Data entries

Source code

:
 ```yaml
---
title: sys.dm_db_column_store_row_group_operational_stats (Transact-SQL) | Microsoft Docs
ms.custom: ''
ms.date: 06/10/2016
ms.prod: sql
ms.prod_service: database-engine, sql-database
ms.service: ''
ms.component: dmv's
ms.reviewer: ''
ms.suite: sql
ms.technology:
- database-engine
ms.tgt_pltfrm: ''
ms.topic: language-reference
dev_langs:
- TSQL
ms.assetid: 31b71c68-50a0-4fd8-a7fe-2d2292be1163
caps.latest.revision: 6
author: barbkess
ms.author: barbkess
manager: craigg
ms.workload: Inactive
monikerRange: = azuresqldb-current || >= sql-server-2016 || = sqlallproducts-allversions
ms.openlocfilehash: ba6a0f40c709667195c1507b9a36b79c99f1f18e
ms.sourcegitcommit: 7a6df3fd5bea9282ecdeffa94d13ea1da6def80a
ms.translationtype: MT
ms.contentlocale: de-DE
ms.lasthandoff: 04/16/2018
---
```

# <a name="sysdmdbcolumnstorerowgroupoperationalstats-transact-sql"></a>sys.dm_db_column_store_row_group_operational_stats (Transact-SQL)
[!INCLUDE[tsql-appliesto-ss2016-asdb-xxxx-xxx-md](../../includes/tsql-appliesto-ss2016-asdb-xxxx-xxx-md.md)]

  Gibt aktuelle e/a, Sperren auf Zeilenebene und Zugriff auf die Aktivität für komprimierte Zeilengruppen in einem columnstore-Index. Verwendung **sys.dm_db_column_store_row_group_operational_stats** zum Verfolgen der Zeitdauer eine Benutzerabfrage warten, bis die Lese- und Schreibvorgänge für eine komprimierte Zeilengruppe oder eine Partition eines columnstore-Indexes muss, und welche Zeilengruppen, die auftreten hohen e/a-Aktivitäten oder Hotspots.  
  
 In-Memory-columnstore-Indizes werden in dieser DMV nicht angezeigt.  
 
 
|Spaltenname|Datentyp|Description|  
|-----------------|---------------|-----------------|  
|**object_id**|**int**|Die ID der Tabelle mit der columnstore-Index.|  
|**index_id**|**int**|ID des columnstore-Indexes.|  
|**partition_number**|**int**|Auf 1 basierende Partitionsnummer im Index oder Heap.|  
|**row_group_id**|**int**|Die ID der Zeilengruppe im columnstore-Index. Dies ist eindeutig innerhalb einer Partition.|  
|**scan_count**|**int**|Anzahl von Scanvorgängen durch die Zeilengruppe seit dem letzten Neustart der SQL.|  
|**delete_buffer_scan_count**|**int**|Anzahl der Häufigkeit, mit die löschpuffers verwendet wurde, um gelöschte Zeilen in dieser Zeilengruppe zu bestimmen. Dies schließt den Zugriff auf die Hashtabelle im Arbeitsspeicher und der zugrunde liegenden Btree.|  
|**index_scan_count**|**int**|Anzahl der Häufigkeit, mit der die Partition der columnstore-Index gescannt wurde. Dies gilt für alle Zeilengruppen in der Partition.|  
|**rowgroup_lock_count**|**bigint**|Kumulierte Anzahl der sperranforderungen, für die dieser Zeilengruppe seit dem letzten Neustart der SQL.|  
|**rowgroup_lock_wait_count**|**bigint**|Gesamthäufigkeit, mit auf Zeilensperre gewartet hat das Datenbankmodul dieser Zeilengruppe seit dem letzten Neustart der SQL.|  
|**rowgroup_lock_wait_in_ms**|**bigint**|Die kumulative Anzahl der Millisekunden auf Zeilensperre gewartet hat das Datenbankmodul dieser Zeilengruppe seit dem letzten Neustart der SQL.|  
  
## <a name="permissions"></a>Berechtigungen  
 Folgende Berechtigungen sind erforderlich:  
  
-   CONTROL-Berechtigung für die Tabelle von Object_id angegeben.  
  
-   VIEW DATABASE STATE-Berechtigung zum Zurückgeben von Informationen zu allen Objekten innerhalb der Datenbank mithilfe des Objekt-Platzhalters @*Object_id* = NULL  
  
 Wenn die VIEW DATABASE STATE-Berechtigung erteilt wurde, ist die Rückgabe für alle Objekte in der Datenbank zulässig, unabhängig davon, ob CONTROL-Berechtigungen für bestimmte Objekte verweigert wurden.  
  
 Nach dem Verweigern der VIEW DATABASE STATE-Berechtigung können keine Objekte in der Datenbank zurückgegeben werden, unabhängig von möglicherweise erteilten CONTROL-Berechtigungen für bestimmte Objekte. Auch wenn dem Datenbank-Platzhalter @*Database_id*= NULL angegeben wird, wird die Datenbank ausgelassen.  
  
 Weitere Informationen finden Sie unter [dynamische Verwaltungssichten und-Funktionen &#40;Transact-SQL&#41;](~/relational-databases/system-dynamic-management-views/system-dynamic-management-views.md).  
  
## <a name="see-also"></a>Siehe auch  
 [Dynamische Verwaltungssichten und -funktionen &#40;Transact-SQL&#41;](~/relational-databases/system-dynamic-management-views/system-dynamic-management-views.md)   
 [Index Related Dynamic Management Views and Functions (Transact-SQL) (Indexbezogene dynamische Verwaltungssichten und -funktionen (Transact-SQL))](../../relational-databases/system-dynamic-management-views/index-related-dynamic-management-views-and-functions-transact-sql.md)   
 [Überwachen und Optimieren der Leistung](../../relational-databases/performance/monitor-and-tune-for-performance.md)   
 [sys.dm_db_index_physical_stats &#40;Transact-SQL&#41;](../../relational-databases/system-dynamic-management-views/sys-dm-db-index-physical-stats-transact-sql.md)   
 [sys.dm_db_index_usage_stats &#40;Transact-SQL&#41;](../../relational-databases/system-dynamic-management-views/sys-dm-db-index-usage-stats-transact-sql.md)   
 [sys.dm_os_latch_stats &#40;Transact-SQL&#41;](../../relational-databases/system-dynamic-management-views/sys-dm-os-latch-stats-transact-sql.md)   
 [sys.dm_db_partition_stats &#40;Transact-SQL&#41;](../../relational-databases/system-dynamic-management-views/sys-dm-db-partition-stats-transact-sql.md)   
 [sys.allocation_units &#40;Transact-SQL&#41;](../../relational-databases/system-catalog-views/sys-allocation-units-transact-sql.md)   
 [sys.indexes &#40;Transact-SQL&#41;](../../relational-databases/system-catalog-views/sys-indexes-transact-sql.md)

## Assigned task
Take the records above and return them exactly as written.

## Answer below
Source code

:
 ```yaml
---
title: sys.dm_db_column_store_row_group_operational_stats (Transact-SQL) | Microsoft Docs
ms.custom: ''
ms.date: 06/10/2016
ms.prod: sql
ms.prod_service: database-engine, sql-database
ms.service: ''
ms.component: dmv's
ms.reviewer: ''
ms.suite: sql
ms.technology:
- database-engine
ms.tgt_pltfrm: ''
ms.topic: language-reference
dev_langs:
- TSQL
ms.assetid: 31b71c68-50a0-4fd8-a7fe-2d2292be1163
caps.latest.revision: 6
author: barbkess
ms.author: barbkess
manager: craigg
ms.workload: Inactive
monikerRange: = azuresqldb-current || >= sql-server-2016 || = sqlallproducts-allversions
ms.openlocfilehash: ba6a0f40c709667195c1507b9a36b79c99f1f18e
ms.sourcegitcommit: 7a6df3fd5bea9282ecdeffa94d13ea1da6def80a
ms.translationtype: MT
ms.contentlocale: de-DE
ms.lasthandoff: 04/16/2018
---
```

# <a name="sysdmdbcolumnstorerowgroupoperationalstats-transact-sql"></a>sys.dm_db_column_store_row_group_operational_stats (Transact-SQL)
[!INCLUDE[tsql-appliesto-ss2016-asdb-xxxx-xxx-md](../../includes/tsql-appliesto-ss2016-asdb-xxxx-xxx-md.md)]

  Gibt aktuelle e/a, Sperren auf Zeilenebene und Zugriff auf die Aktivität für komprimierte Zeilengruppen in einem columnstore-Index. Verwendung **sys.dm_db_column_store_row_group_operational_stats** zum Verfolgen der Zeitdauer eine Benutzerabfrage warten, bis die Lese- und Schreibvorgänge für eine komprimierte Zeilengruppe oder eine Partition eines columnstore-Indexes muss, und welche Zeilengruppen, die auftreten hohen e/a-Aktivitäten oder Hotspots.  
  
 In-Memory-columnstore-Indizes werden in dieser DMV nicht angezeigt.  
 
 
|Spaltenname|Datentyp|Description|  
|-----------------|---------------|-----------------|  
|**object_id**|**int**|Die ID der Tabelle mit der columnstore-Index.|  
|**index_id**|**int**|ID des columnstore-Indexes.|  
|**partition_number**|**int**|Auf 1 basierende Partitionsnummer im Index oder Heap.|  
|**row_group_id**|**int**|Die ID der Zeilengruppe im columnstore-Index. Dies ist eindeutig innerhalb einer Partition.|  
|**scan_count**|**int**|Anzahl von Scanvorgängen durch die Zeilengruppe seit dem letzten Neustart der SQL.|  
|**delete_buffer_scan_count**|**int**|Anzahl der Häufigkeit, mit die löschpuffers verwendet wurde, um gelöschte Zeilen in dieser Zeilengruppe zu bestimmen. Dies schließt den Zugriff auf die Hashtabelle im Arbeitsspeicher und der zugrunde liegenden Btree.|  
|**index_scan_count**|**int**|Anzahl der Häufigkeit, mit der die Partition der columnstore-Index gescannt wurde. Dies gilt für alle Zeilengruppen in der Partition.|  
|**rowgroup_lock_count**|**bigint**|Kumulierte Anzahl der sperranforderungen, für die dieser Zeilengruppe seit dem letzten Neustart der SQL.|  
|**rowgroup_lock_wait_count**|**bigint**|Gesamthäufigkeit, mit auf Zeilensperre gewartet hat das Datenbankmodul dieser Zeilengruppe seit dem letzten Neustart der SQL.|  
|**rowgroup_lock_wait_in_ms**|**bigint**|Die kumulative Anzahl der Millisekunden auf Zeilensperre gewartet hat das Datenbankmodul dieser Zeilengruppe seit dem letzten Neustart der SQL.|  
  
## <a name="permissions"></a>Berechtigungen  
 Folgende Berechtigungen sind erforderlich:  
  
-   CONTROL-Berechtigung für die Tabelle von Object_id angegeben.  
  
-   VIEW DATABASE STATE-Berechtigung zum Zurückgeben von Informationen zu allen Objekten innerhalb der Datenbank mithilfe des Objekt-Platzhalters @*Object_id* = NULL  
  
 Wenn die VIEW DATABASE STATE-Berechtigung erteilt wurde, ist die Rückgabe für alle Objekte in der Datenbank zulässig, unabhängig davon, ob CONTROL-Berechtigungen für bestimmte Objekte verweigert wurden.  
  
 Nach dem Verweigern der VIEW DATABASE STATE-Berechtigung können keine Objekte in der Datenbank zurückgegeben werden, unabhängig von möglicherweise erteilten CONTROL-Berechtigungen für bestimmte Objekte. Auch wenn dem Datenbank-Platzhalter @*Database_id*= NULL angegeben wird, wird die Datenbank ausgelassen.  
  
 Weitere Informationen finden Sie unter [dynamische Verwaltungssichten und-Funktionen &#40;Transact-SQL&#41;](~/relational-databases/system-dynamic-management-views/system-dynamic-management-views.md).  
  
## <a name="see-also"></a>Siehe auch  
 [Dynamische Verwaltungssichten und -funktionen &#40;Transact-SQL&#41;](~/relational-databases/system-dynamic-management-views/system-dynamic-management-views.md)   
 [Index Related Dynamic Management Views and Functions (Transact-SQL) (Indexbezogene dynamische Verwaltungssichten und -funktionen (Transact-SQL))](../../relational-databases/system-dynamic-management-views/index-related-dynamic-management-views-and-functions-transact-sql.md)   
 [Überwachen und Optimieren der Leistung](../../relational-databases/performance/monitor-and-tune-for-performance.md)   
 [sys.dm_db_index_physical_stats &#40;Transact-SQL&#41;](../../relational-databases/system-dynamic-management-views/sys-dm-db-index-physical-stats-transact-sql.md)   
 [sys.dm_db_index_usage_stats &#40;Transact-SQL&#41;](../../relational-databases/system-dynamic-management-views/sys-dm-db-index-usage-stats-transact-sql.md)   
 [sys.dm_os_latch_stats &#40;Transact-SQL&#41;](../../relational-databases/system-dynamic-management-views/sys-dm-os-latch-stats-transact-sql.md)   
 [sys.dm_db_partition_stats &#40;Transact-SQL&#41;](../../relational-databases/system-dynamic-management-views/sys-dm-db-partition-stats-transact-sql.md)   
 [sys.allocation_units &#40;Transact-SQL&#41;](../../relational-databases/system-catalog-views/sys-allocation-units-transact-sql.md)   
 [sys.indexes &#40;Transact-SQL&#41;](../../relational-databases/system-catalog-views/sys-indexes-transact-sql.md)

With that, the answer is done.